Brief:
Return every line of the listing that includes the string "being".

Working data:
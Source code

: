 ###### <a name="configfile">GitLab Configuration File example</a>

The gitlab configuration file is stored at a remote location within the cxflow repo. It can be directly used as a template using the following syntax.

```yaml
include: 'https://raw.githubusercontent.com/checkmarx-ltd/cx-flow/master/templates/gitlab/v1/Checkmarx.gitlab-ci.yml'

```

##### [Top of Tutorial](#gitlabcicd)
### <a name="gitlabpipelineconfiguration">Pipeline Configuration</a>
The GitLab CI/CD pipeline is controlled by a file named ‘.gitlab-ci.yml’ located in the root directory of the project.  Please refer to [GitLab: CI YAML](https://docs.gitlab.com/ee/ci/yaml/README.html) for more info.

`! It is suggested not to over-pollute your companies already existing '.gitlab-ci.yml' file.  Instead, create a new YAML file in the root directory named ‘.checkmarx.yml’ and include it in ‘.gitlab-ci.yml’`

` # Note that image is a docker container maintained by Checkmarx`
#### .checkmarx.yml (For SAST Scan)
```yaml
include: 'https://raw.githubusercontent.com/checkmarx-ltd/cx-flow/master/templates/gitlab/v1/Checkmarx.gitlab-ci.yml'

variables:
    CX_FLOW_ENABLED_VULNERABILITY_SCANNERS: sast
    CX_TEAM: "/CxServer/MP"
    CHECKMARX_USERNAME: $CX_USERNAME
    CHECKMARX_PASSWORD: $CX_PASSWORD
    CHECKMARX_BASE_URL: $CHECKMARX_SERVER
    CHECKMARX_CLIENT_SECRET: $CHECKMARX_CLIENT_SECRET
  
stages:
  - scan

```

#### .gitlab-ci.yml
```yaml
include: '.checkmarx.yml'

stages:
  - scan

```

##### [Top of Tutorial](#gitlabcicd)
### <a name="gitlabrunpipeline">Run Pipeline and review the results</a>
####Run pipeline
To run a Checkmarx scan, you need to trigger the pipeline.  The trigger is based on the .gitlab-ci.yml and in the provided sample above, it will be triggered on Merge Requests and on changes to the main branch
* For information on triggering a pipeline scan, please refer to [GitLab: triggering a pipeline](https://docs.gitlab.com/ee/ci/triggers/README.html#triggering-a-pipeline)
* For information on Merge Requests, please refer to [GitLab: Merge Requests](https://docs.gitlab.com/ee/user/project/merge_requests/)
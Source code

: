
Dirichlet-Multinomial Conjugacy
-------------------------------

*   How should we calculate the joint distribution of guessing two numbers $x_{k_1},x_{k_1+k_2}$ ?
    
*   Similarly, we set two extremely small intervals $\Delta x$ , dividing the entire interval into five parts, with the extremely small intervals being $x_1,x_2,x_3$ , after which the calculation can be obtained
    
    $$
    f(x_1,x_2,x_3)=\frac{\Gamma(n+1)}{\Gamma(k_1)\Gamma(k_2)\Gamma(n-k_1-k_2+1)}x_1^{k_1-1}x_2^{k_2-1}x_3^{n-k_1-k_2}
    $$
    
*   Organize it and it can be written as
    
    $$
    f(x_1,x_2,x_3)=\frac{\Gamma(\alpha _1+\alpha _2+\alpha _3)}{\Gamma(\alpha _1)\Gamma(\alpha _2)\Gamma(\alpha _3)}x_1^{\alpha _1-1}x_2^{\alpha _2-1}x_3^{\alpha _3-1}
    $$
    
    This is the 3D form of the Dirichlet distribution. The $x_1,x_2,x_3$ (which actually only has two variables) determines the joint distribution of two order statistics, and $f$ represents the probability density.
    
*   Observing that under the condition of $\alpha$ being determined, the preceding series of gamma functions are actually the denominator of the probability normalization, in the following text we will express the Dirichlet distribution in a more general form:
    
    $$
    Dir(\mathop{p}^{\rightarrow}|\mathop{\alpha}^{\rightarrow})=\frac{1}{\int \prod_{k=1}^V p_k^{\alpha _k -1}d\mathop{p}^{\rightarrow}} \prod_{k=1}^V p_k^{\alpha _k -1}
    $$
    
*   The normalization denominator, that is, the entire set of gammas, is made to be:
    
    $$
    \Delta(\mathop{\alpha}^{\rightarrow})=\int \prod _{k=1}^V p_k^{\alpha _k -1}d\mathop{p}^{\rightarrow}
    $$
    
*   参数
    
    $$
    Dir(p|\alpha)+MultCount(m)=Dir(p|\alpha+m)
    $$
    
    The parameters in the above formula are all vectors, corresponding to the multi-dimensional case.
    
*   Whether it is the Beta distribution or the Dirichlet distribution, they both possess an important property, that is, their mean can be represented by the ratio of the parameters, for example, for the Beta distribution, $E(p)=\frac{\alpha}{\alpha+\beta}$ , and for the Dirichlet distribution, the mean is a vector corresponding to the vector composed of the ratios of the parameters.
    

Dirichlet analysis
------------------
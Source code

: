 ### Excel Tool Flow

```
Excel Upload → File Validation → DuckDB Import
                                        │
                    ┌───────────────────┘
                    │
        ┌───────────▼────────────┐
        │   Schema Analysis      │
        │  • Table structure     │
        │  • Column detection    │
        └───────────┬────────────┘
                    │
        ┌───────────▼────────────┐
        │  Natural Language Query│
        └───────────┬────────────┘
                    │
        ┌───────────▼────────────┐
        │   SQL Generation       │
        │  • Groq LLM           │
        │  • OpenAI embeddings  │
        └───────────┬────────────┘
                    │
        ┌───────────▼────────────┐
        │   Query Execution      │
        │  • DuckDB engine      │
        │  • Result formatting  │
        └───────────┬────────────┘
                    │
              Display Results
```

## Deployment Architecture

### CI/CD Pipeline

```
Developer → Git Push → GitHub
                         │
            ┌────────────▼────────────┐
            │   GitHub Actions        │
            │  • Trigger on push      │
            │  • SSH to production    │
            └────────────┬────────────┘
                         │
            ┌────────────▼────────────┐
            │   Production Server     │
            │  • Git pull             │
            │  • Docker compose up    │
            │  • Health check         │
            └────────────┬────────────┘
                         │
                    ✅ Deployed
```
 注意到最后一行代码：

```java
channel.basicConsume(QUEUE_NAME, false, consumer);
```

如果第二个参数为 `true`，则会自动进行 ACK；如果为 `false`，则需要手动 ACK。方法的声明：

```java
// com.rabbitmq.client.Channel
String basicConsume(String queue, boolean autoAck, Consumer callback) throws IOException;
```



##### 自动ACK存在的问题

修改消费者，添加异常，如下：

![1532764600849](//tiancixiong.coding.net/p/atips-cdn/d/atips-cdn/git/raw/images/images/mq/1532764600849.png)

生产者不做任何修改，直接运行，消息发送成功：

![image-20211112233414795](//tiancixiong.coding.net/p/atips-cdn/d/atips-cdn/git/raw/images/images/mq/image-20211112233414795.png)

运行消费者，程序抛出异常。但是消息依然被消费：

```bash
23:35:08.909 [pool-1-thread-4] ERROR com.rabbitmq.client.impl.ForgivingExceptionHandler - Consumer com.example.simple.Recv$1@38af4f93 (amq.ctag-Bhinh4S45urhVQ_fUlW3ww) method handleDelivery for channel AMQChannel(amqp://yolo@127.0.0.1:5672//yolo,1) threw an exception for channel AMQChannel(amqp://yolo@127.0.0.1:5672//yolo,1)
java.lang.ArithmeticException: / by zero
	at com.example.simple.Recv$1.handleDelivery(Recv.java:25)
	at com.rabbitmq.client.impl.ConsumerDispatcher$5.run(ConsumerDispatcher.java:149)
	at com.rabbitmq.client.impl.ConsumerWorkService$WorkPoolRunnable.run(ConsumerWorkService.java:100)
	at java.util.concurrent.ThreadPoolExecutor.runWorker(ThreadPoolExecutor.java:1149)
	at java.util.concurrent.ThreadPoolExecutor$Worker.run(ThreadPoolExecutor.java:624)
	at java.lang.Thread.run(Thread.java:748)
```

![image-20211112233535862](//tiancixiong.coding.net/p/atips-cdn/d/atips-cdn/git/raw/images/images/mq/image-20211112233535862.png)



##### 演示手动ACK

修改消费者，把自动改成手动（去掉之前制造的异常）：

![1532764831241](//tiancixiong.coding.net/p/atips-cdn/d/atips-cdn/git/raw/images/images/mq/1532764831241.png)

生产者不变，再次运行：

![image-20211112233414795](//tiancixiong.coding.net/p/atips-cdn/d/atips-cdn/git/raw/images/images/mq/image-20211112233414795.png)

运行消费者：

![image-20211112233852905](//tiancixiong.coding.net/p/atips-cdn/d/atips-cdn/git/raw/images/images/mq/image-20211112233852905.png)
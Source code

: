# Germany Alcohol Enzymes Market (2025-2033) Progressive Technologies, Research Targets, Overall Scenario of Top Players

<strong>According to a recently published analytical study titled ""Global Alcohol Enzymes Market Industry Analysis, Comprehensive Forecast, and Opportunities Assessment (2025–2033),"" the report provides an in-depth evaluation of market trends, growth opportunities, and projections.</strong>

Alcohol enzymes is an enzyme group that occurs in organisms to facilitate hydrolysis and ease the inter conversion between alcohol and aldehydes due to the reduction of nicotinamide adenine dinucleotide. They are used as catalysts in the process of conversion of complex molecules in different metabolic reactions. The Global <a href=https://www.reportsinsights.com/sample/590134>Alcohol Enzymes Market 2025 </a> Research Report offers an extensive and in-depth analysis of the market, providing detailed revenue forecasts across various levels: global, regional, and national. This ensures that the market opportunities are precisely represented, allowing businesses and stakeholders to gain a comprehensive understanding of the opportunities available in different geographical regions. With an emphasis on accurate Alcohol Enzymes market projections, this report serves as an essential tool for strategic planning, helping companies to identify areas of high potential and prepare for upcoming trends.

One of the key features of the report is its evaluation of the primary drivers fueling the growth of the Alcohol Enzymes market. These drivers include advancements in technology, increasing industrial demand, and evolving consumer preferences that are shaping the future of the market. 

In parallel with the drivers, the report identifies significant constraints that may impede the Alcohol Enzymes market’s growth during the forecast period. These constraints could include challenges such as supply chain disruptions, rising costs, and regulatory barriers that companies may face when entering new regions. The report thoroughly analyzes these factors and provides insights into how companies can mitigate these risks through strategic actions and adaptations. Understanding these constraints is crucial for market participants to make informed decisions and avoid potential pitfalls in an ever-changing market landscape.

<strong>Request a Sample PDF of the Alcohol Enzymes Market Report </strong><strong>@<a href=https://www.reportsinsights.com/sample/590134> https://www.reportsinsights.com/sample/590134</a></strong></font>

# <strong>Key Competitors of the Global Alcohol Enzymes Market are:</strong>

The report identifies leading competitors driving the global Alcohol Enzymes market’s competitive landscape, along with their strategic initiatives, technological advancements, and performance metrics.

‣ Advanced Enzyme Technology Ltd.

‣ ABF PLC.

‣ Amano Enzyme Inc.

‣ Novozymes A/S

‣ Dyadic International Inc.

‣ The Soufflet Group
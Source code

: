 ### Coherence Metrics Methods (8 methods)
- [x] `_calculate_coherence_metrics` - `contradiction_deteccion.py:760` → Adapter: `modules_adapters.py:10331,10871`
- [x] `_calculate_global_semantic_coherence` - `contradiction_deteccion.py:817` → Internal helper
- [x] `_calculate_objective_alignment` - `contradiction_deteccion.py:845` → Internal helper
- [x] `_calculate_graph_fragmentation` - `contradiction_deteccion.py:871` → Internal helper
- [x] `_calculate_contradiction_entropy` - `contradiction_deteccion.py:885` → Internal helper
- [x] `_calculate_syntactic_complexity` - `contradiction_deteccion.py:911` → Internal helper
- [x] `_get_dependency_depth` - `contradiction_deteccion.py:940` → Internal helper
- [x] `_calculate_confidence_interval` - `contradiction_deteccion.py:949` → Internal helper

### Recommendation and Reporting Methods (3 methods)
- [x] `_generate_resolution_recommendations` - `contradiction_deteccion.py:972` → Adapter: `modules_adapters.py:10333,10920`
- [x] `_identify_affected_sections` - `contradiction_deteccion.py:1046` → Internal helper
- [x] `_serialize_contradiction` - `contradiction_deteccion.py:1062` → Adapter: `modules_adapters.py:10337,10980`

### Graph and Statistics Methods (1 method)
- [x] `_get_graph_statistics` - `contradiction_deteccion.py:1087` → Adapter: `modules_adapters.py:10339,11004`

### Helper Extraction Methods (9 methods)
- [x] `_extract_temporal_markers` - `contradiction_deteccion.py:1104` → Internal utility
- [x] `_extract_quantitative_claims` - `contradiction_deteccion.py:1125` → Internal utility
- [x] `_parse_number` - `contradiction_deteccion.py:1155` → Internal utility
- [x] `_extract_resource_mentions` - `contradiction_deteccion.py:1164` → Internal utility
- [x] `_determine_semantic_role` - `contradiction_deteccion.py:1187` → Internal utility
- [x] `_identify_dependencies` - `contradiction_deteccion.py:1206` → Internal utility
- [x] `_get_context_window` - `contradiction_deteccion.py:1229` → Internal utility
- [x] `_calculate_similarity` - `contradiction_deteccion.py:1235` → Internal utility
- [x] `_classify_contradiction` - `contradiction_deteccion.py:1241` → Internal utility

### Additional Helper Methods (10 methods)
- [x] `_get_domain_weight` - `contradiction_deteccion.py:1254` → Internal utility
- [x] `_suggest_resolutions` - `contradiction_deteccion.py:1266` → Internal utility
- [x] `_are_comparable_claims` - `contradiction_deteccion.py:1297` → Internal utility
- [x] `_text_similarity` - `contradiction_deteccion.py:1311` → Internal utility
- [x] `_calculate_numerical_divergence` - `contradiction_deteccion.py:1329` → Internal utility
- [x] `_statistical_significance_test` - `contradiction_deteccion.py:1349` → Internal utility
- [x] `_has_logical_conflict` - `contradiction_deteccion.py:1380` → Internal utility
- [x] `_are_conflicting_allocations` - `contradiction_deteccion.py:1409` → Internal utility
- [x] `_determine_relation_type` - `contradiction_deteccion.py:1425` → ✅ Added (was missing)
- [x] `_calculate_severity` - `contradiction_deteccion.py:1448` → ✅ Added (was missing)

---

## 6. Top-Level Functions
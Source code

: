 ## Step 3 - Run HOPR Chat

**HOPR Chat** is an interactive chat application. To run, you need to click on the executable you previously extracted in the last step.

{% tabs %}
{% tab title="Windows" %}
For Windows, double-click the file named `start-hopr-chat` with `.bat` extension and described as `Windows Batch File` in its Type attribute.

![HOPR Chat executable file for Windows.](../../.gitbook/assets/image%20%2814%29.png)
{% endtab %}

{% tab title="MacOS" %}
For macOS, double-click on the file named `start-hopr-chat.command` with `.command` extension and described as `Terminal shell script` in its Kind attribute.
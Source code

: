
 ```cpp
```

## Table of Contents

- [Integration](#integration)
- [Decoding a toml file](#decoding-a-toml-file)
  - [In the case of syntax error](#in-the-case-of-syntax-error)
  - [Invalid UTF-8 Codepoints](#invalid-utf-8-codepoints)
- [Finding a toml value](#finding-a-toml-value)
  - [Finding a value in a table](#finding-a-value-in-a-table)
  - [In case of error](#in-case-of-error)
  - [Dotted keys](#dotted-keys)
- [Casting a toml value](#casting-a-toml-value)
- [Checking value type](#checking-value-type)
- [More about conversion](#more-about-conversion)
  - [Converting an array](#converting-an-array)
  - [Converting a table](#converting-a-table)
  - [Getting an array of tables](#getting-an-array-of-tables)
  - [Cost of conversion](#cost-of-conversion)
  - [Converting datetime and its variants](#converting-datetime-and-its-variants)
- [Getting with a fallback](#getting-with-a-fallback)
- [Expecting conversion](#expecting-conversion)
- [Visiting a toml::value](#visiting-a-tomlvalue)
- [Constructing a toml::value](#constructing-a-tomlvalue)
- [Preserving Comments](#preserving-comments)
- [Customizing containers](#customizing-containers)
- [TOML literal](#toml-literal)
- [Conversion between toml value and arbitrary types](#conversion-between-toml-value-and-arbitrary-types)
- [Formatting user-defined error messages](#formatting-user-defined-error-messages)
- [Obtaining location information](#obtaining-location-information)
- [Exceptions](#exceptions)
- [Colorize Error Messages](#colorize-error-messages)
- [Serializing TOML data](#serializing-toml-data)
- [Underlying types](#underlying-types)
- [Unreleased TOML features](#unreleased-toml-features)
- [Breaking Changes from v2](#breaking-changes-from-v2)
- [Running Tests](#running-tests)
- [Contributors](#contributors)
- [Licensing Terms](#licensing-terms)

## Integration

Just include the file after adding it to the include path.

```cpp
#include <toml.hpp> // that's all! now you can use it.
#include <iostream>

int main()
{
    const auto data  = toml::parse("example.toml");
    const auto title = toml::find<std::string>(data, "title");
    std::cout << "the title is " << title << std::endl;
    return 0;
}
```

Solution below:
*   Similarly, we set two extremely small intervals $\Delta x$ , dividing the entire interval into five parts, with the extremely small intervals being $x_1,x_2,x_3$ , after which the calculation can be obtained
*   Observing that under the condition of $\alpha$ being determined, the preceding series of gamma functions are actually the denominator of the probability normalization, in the following text we will express the Dirichlet distribution in a more general form:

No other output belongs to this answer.